- [Exercise description]: Gather all lines in the entries below that include the word "Profiles".

Stored data
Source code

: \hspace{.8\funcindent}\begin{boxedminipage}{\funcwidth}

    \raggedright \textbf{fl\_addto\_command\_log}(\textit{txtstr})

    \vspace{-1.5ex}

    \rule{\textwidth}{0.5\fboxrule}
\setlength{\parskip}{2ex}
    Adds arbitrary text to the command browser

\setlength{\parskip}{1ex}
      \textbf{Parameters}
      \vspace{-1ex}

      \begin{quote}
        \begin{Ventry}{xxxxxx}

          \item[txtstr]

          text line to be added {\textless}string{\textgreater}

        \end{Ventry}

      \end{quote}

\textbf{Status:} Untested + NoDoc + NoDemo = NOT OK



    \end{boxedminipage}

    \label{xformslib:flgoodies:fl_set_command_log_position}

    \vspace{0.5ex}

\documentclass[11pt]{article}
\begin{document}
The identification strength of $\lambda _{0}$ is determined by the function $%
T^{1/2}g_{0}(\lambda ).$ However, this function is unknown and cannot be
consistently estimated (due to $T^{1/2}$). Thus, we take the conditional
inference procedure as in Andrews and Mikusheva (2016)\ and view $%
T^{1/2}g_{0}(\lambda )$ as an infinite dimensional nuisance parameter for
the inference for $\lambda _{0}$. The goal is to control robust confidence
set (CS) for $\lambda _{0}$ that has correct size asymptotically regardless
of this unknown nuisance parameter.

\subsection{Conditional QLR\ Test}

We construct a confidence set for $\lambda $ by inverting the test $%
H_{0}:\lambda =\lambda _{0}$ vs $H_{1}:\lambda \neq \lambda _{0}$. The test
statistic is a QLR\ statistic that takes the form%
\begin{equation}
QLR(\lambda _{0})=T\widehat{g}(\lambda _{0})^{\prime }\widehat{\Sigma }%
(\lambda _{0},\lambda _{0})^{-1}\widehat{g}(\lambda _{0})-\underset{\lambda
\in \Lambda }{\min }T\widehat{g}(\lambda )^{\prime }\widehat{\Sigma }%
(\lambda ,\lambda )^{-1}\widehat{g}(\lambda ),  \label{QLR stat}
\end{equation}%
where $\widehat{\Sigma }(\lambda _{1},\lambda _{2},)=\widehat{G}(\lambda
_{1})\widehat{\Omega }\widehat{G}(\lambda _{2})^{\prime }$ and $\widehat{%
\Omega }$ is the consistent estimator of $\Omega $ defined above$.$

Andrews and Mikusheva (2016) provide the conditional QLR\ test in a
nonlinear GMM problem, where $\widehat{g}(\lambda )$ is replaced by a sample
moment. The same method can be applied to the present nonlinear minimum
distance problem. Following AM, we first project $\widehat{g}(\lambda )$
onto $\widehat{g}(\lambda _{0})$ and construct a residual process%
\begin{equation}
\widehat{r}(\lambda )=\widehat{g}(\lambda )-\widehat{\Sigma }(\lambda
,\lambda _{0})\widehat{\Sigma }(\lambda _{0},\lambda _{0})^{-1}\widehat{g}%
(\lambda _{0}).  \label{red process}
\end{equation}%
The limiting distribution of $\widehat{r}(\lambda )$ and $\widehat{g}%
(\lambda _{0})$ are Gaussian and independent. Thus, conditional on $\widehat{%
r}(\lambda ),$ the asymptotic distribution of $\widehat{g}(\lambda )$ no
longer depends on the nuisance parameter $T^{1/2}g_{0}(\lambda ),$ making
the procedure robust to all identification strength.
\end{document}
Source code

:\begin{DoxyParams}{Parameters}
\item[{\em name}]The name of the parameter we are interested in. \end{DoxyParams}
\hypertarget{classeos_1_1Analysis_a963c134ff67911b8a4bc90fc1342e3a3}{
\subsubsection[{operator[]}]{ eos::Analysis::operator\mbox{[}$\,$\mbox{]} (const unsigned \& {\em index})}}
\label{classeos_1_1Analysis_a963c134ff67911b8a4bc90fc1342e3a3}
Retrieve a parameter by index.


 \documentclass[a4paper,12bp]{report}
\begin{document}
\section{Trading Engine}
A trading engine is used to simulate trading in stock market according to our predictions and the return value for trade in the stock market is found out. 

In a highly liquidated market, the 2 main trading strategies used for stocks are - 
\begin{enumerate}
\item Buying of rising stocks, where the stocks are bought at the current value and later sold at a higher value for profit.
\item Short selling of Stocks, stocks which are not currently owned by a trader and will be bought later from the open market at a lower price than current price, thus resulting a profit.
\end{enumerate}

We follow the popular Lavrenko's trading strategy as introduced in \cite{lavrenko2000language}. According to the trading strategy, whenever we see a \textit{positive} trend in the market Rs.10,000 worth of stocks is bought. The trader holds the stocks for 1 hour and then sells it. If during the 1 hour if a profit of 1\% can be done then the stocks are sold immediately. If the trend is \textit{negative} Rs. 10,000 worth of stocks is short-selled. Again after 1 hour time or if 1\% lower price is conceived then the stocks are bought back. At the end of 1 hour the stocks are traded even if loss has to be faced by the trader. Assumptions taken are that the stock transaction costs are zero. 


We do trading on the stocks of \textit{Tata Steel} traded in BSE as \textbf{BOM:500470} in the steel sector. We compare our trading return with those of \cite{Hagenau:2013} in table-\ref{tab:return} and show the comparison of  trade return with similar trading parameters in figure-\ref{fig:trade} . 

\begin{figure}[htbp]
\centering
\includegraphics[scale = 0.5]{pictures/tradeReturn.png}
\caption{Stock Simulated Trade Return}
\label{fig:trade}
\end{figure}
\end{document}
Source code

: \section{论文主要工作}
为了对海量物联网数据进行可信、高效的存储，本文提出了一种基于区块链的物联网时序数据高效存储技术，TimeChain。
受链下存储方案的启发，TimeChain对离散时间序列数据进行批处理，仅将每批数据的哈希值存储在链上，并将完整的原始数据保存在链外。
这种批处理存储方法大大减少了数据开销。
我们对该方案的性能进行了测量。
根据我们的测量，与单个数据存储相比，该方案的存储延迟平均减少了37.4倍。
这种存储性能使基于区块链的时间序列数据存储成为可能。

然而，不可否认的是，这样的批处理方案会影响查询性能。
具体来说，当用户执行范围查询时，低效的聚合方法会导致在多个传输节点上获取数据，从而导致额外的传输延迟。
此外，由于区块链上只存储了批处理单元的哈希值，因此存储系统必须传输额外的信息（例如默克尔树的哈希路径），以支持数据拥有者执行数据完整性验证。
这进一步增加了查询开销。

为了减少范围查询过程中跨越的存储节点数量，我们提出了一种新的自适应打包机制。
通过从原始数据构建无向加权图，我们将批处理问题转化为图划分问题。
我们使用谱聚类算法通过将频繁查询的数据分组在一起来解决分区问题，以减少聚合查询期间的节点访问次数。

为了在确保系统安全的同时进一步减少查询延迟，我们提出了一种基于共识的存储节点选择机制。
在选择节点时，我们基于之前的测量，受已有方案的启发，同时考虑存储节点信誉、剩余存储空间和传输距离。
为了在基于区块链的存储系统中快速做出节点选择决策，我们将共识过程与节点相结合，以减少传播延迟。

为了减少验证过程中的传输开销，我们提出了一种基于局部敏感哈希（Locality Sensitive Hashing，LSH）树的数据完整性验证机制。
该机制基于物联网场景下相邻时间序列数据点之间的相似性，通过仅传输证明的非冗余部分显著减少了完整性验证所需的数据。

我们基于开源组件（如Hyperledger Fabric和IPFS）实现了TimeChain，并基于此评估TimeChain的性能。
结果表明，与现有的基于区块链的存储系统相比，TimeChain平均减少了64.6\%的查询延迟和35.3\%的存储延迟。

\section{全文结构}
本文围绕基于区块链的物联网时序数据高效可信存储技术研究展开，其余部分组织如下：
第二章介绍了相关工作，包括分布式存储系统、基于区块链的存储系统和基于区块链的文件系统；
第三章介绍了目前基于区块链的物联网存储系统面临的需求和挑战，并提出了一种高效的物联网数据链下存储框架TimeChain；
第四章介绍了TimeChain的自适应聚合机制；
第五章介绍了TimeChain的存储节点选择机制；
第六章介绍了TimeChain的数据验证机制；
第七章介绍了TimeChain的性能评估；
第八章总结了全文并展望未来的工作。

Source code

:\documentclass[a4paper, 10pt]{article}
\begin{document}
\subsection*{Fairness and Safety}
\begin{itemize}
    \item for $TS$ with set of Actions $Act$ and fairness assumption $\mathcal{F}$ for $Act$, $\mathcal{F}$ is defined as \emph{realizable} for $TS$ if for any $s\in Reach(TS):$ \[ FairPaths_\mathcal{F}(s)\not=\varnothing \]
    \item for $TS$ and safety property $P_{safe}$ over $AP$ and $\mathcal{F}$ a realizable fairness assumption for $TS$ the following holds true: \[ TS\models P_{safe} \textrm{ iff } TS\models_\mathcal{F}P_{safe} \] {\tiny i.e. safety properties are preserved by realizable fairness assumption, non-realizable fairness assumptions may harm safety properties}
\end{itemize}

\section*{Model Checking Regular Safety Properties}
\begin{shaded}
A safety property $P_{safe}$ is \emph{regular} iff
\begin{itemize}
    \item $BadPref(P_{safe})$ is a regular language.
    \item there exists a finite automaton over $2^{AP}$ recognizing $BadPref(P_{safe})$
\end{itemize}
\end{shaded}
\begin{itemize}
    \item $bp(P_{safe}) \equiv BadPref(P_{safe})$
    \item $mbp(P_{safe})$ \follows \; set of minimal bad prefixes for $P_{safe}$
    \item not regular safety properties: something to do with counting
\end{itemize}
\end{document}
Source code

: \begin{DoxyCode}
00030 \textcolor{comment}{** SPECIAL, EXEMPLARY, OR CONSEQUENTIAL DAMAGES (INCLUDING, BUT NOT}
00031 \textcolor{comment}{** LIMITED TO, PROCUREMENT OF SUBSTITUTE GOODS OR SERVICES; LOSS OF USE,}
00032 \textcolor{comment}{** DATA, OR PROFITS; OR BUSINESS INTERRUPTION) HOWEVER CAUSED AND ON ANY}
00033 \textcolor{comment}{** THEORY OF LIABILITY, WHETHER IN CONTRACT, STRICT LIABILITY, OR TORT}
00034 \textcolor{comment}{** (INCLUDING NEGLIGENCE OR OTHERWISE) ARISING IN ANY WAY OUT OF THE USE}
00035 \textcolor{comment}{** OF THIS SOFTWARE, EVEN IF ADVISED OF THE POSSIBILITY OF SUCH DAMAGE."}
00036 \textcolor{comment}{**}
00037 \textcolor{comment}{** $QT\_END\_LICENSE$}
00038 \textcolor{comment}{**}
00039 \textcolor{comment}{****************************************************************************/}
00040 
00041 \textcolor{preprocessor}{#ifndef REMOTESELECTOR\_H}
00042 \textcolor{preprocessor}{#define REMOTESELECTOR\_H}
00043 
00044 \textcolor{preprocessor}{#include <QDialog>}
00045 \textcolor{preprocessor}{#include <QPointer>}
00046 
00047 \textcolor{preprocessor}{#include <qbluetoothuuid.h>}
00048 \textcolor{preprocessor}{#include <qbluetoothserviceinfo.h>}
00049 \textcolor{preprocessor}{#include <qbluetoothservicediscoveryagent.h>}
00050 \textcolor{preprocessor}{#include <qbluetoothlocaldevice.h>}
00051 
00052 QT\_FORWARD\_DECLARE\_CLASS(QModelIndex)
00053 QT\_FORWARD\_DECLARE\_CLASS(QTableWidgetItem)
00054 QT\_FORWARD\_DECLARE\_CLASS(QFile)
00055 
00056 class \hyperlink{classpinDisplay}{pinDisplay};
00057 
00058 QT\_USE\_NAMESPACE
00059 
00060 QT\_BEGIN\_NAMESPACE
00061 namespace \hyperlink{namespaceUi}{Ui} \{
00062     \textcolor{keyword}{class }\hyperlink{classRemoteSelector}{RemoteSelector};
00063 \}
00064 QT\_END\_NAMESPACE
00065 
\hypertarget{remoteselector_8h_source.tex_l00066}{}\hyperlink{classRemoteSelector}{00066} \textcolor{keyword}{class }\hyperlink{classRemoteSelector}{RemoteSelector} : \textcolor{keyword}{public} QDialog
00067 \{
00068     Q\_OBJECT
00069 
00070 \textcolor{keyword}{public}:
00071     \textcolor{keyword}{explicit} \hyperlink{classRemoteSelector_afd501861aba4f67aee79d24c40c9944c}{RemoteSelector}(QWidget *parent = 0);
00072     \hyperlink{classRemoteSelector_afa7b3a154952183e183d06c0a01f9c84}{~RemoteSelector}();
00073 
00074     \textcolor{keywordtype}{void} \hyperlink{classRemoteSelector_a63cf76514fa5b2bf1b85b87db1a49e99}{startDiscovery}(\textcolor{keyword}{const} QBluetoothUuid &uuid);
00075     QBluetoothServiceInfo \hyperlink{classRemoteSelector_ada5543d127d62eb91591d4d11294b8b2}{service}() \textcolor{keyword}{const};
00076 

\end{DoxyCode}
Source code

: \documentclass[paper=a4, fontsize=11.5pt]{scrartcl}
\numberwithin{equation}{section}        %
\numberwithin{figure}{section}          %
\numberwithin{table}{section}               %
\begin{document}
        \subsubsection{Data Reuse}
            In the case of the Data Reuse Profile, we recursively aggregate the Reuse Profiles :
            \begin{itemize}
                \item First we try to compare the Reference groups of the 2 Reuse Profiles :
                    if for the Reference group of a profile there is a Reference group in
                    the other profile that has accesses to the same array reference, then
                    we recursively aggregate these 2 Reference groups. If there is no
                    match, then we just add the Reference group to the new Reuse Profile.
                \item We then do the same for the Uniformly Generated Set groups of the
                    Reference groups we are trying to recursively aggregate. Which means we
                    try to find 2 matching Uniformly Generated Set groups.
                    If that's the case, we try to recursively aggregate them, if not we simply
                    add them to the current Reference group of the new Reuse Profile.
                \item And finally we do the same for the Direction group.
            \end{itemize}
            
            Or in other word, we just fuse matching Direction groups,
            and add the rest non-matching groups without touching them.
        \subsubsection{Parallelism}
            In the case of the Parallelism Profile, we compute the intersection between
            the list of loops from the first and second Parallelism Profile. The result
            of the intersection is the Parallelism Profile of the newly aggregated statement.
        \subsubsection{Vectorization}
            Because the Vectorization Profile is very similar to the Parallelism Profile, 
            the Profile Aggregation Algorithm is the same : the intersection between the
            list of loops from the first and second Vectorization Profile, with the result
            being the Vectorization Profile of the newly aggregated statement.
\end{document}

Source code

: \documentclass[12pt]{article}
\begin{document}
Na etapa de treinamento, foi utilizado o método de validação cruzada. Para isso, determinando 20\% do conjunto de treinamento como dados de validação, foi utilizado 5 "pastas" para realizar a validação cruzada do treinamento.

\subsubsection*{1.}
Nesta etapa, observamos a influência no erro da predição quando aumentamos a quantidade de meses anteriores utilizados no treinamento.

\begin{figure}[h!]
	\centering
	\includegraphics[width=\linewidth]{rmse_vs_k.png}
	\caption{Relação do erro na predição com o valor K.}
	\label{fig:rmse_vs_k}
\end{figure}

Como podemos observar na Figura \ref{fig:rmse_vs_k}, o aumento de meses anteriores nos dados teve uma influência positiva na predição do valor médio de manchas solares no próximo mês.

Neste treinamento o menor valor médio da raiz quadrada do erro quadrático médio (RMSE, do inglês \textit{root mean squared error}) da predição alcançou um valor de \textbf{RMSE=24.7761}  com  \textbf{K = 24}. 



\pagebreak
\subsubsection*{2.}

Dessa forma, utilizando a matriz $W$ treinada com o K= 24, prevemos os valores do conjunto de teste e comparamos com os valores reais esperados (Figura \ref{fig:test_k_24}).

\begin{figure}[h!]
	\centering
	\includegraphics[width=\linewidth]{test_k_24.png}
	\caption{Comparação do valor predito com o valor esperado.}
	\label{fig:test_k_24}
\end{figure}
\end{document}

- [Task response]:
            In the case of the Data Reuse Profile, we recursively aggregate the Reuse Profiles :
                \item First we try to compare the Reference groups of the 2 Reuse Profiles :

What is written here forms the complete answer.